▶ Assignment
From the entries that follow, reproduce exactly and only the lines from the line with "lgbm|cmaes|01 & sideways" to the line with "lgbm|cmaes|03 & bull", endpoints included.
━━━━━━━━━━━━━━━━━━━━━━━━━━━━━━
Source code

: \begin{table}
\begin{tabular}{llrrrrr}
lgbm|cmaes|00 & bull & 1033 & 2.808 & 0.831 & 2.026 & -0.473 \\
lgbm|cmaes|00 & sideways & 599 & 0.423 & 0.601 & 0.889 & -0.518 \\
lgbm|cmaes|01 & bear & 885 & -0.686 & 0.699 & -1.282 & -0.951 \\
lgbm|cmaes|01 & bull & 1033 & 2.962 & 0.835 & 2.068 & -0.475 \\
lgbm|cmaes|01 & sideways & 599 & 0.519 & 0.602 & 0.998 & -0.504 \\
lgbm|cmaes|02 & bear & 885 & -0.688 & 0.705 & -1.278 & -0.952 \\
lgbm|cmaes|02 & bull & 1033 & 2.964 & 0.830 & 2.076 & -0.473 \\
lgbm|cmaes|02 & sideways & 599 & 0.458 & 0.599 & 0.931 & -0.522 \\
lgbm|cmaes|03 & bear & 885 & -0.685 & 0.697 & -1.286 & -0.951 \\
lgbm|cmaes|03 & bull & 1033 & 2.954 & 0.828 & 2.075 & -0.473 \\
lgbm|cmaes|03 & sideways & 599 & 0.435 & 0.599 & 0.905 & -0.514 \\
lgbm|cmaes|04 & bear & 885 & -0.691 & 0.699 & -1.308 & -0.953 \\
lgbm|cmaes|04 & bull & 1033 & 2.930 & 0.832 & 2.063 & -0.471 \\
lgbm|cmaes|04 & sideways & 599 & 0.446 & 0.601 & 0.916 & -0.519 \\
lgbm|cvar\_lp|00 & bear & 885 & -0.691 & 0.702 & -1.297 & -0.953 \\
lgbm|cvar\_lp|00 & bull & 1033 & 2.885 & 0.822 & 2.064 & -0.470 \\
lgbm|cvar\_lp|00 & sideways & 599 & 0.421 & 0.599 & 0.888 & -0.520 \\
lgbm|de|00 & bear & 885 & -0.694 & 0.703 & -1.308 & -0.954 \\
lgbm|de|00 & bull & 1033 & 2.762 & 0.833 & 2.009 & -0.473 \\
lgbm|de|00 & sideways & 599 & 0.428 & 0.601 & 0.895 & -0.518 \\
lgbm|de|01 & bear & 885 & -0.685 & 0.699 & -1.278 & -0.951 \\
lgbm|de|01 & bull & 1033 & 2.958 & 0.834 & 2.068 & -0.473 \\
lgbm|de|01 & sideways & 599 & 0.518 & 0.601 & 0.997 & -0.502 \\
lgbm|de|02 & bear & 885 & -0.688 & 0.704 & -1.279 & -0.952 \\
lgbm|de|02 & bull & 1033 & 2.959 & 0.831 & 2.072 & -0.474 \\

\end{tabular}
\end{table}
━━━━━━━━━━━━━━━━━━━━━━━━━━━━━━
▶ Task solution
lgbm|cmaes|01 & sideways & 599 & 0.519 & 0.602 & 0.998 & -0.504 \\
lgbm|cmaes|02 & bear & 885 & -0.688 & 0.705 & -1.278 & -0.952 \\
lgbm|cmaes|02 & bull & 1033 & 2.964 & 0.830 & 2.076 & -0.473 \\
lgbm|cmaes|02 & sideways & 599 & 0.458 & 0.599 & 0.931 & -0.522 \\
lgbm|cmaes|03 & bear & 885 & -0.685 & 0.697 & -1.286 & -0.951 \\
lgbm|cmaes|03 & bull & 1033 & 2.954 & 0.828 & 2.075 & -0.473 \\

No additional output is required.